[Dataset entries]

----------

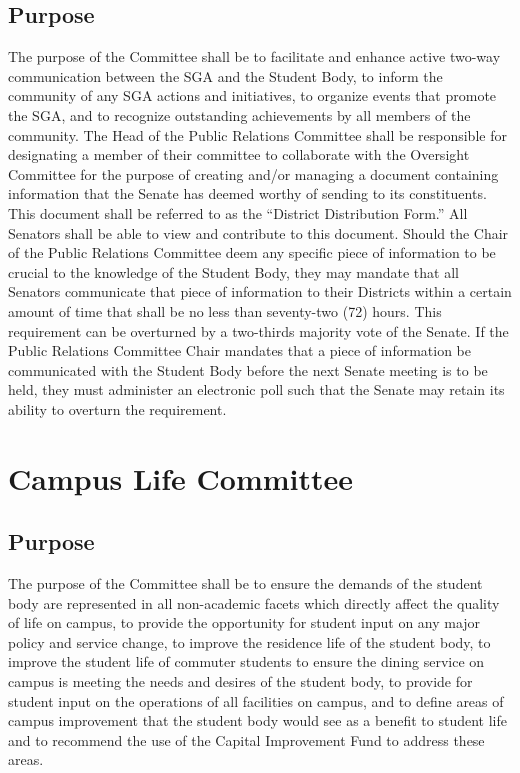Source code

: \documentclass[12pt]{scrreprt}
\begin{document}
\subsection{Purpose}
The purpose of the Committee shall be to facilitate and enhance active two-way
communication between the SGA and the Student Body, to inform the community of 
any SGA actions and initiatives, to organize events that promote the SGA, and 
to recognize outstanding achievements by all members of the community. The Head of the Public Relations Committee shall be responsible for designating a member of their committee to collaborate with the Oversight Committee for the purpose of creating and/or managing a document containing information that the Senate has deemed worthy of sending to its constituents. This document shall be referred to as the “District Distribution Form.” All Senators shall be able to view and contribute to this document. 
Should the Chair of the Public Relations Committee deem any specific piece of information to be crucial to the knowledge of the Student Body, they may mandate that all Senators communicate that piece of information to their Districts within a certain amount of time that shall be no less than seventy-two (72) hours. This requirement can be overturned by a two-thirds majority vote of the Senate. If the Public Relations Committee Chair mandates that a piece of information be communicated with the Student Body before the next Senate meeting is to be held, they must administer an electronic poll such that the Senate may retain its ability to overturn the requirement.

\section{Campus Life Committee}

\subsection{Purpose}
The purpose of the Committee shall be to ensure the demands of the student 
body are represented in all non-academic facets which directly affect the 
quality of life on campus, to provide the opportunity for student input on any 
major policy and service change, to improve the residence life of the student 
body, to improve the student life of commuter students to ensure the dining 
service on campus is meeting the needs and desires of the student body, to 
provide for student input on the operations of all facilities on campus, and 
to define areas of campus improvement that the student body would see as a 
benefit to student life and to recommend the use of the Capital Improvement 
Fund to address these areas.
\end{document}
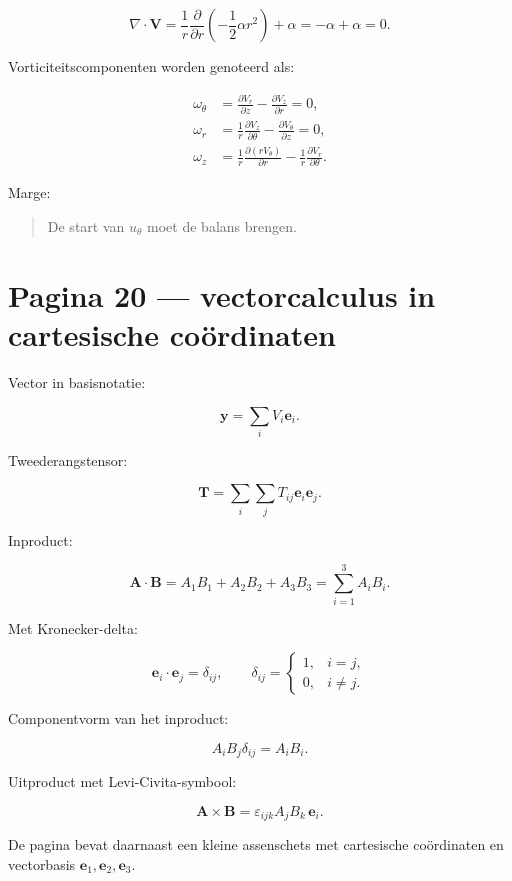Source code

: \documentclass[11pt,a4paper]{article}
\newcommand{\vect}[1]{\mathbf{#1}}
\begin{document}
$$
\nabla\cdot\vect{V}
=
\frac{1}{r}\frac{\partial}{\partial r}
\left(-\frac{1}{2}\alpha r^2\right)
+
\alpha
=
-\alpha+\alpha
=
0.
$$

Vorticiteitscomponenten worden genoteerd als:

$$
\begin{aligned}
\omega_\theta
&=
\frac{\partial V_r}{\partial z}
-
\frac{\partial V_z}{\partial r}
=
0,\\
\omega_r
&=
\frac{1}{r}\frac{\partial V_z}{\partial\theta}
-
\frac{\partial V_\theta}{\partial z}
=
0,\\
\omega_z
&=
\frac{1}{r}\frac{\partial(rV_\theta)}{\partial r}
-
\frac{1}{r}\frac{\partial V_r}{\partial\theta}.
\end{aligned}
$$

Marge:

\begin{quote}
De start van $u_\theta$ moet de balans brengen.
\end{quote}

\newpage

\section*{Pagina 20 --- vectorcalculus in cartesische coördinaten}
Vector in basisnotatie:

$$
\vect{y}
=
\sum_i V_i\vect{e}_i.
$$

Tweederangstensor:

$$
\vect{T}
=
\sum_i\sum_j
T_{ij}\vect{e}_i\vect{e}_j.
$$

Inproduct:

$$
\vect{A}\cdot\vect{B}
=
A_1B_1+A_2B_2+A_3B_3
=
\sum_{i=1}^{3}A_iB_i.
$$

Met Kronecker-delta:

$$
\vect{e}_i\cdot\vect{e}_j
=
\delta_{ij},
\qquad
\delta_{ij}
=
\begin{cases}
1, & i=j,\\
0, & i\neq j.
\end{cases}
$$

Componentvorm van het inproduct:

$$
A_iB_j\delta_{ij}
=
A_iB_i.
$$

Uitproduct met Levi-Civita-symbool:

$$
\vect{A}\times\vect{B}
=
\varepsilon_{ijk}A_jB_k\,\vect{e}_i.
$$

De pagina bevat daarnaast een kleine assenschets met cartesische coördinaten en vectorbasis $\vect{e}_1,\vect{e}_2,\vect{e}_3$.
\end{document}
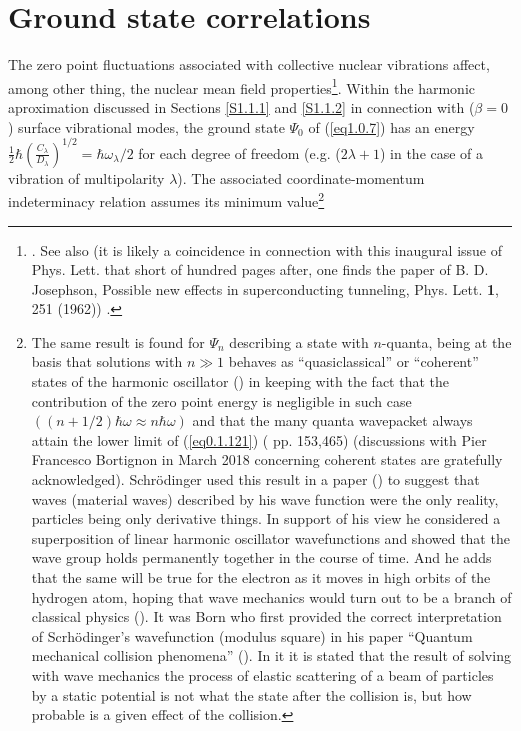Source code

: \section{Ground state correlations}\label{S1.8}
The zero point fluctuations associated with collective nuclear vibrations affect, among other thing, the nuclear mean field properties\footnote{\cite{Gogny:78,Esbensen:83,Reinhard:79,Khodel:82,Barranco:87a,Barranco:85}. See also \cite{Brown:63,Anderson:62} (it is likely a coincidence in connection with this inaugural issue of Phys. Lett. that short of hundred pages after, one finds the paper of B. D. Josephson, Possible new effects in superconducting tunneling, Phys. Lett. \textbf{1}, 251 (1962)) .}. Within the harmonic aproximation discussed in Sections \ref{S1.1.1} and \ref{S1.1.2} in connection with ($\beta=0$) surface vibrational modes, the ground state $\Psi_0$ of (\ref{eq1.0.7}) has an energy $\frac{1}{2}\hbar\left(\frac{C_\lambda}{D_\lambda}\right)^{1/2}=\hbar\omega_\lambda/2$ for each degree of freedom (e.g. ($2\lambda+1$) in the case of a vibration of multipolarity $\lambda$). The associated coordinate-momentum indeterminacy relation assumes its minimum value\footnote{The same result is found for $\Psi_n$ describing a state with $n$-quanta, being at the basis that solutions with $n\gg1$ behaves as ``quasiclassical'' or ``coherent'' states of the harmonic oscillator (\cite{Glauber:07}) in keeping with the fact that the contribution of the zero point energy is negligible in such case $((n+1/2)\hbar\omega\approx n\hbar\omega)$ and that the many quanta wavepacket always attain the lower limit of (\ref{eq0.1.121}) (\cite{Basdevant:05} pp. 153,465) (discussions with Pier Francesco Bortignon in March 2018 concerning coherent states are gratefully acknowledged). Schr\"odinger used this result  in a paper (\cite{Schrodinger:26}) to suggest that waves (material waves) described by his wave function were the only reality, particles being only derivative things. In support of his view he considered a superposition of linear harmonic oscillator wavefunctions and showed that the wave group holds permanently together in the course of time. And he adds that the same will be true for the electron as it moves in high orbits of the hydrogen atom, hoping that wave mechanics would turn out to be a branch of classical physics (\cite{Pais:00}). It was Born who first provided the correct interpretation of Scrh\"odinger's wavefunction (modulus square) in his paper ``Quantum mechanical collision phenomena'' (\cite{Born:26}). In it it is stated that the result of solving with wave mechanics the process of elastic scattering of a beam of particles by a static potential is not what the state after the collision is, but how probable is a given effect of the collision.}
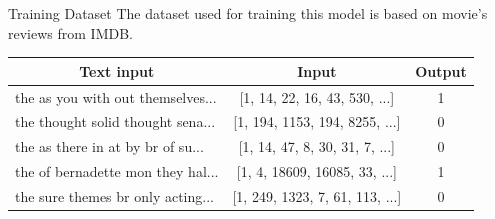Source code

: \begin{frame}{Training Dataset}
    The dataset used for training this model is based on movie's reviews from IMDB.

    \qquad

    \begin{tabular}{lcc}
        \toprule
        \multicolumn{1}{c}{\textbf{Text input}} & \textbf{Input} & \textbf{Output} \\
        \midrule
        the as you with out themselves... & [1, 14, 22, 16, 43, 530, ...] & 1 \\
        the thought solid thought sena... & [1, 194, 1153, 194, 8255, ...] & 0 \\
        the as there in at by br of su... & [1, 14, 47, 8, 30, 31, 7, ...] & 0 \\
        the of bernadette mon they hal... & [1, 4, 18609, 16085, 33, ...] & 1 \\
        the sure themes br only acting... & [1, 249, 1323, 7, 61, 113, ...] & 0 \\
        \bottomrule
    \end{tabular}
\end{frame}
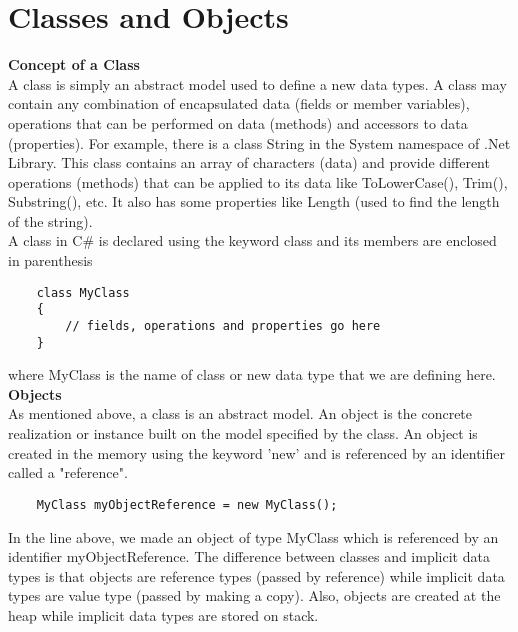 \section{Classes and Objects}

\textbf{Concept of a Class}\\

A class is simply an abstract model used to define a new data types. A class may contain any combination of
encapsulated data (fields or member variables), operations that can be performed on data (methods) and accessors
to data (properties). For example, there is a class String in the System namespace of .Net Library. This class contains an array of characters (data) and provide different operations (methods) that can be
applied to its data like ToLowerCase(), Trim(), Substring(), etc. It also has some properties like Length (used to
find the length of the string).\\

A class in C\# is declared using the keyword class and its members are enclosed in parenthesis

\begin{lstlisting}
    class MyClass
    {
        // fields, operations and properties go here
    }    
\end{lstlisting}

where MyClass is the name of class or new data type that we are defining here.\\

\textbf{Objects}\\

As mentioned above, a class is an abstract model. An object is the concrete realization or instance built on the
model specified by the class. An object is created in the memory using the keyword ’new’ and is referenced by an
identifier called a "reference".

\begin{lstlisting}
    MyClass myObjectReference = new MyClass();    
\end{lstlisting}

In the line above, we made an object of type MyClass which is referenced by an identifier myObjectReference.
The difference between classes and implicit data types is that objects are reference types (passed by reference)
while implicit data types are value type (passed by making a copy). Also, objects are created at the heap while
implicit data types are stored on stack.\\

----------

▸ Instructions to follow
Your reply should be the lines of the records from the start through the line with "The purpose of the Committee shall be to ensure", copied word for word, pictures omitted.

▸ Solution to this problem
Source code

: \documentclass[12pt]{scrreprt}
\begin{document}
\subsection{Purpose}
The purpose of the Committee shall be to facilitate and enhance active two-way
communication between the SGA and the Student Body, to inform the community of 
any SGA actions and initiatives, to organize events that promote the SGA, and 
to recognize outstanding achievements by all members of the community. The Head of the Public Relations Committee shall be responsible for designating a member of their committee to collaborate with the Oversight Committee for the purpose of creating and/or managing a document containing information that the Senate has deemed worthy of sending to its constituents. This document shall be referred to as the “District Distribution Form.” All Senators shall be able to view and contribute to this document. 
Should the Chair of the Public Relations Committee deem any specific piece of information to be crucial to the knowledge of the Student Body, they may mandate that all Senators communicate that piece of information to their Districts within a certain amount of time that shall be no less than seventy-two (72) hours. This requirement can be overturned by a two-thirds majority vote of the Senate. If the Public Relations Committee Chair mandates that a piece of information be communicated with the Student Body before the next Senate meeting is to be held, they must administer an electronic poll such that the Senate may retain its ability to overturn the requirement.

\section{Campus Life Committee}

\subsection{Purpose}
The purpose of the Committee shall be to ensure the demands of the student 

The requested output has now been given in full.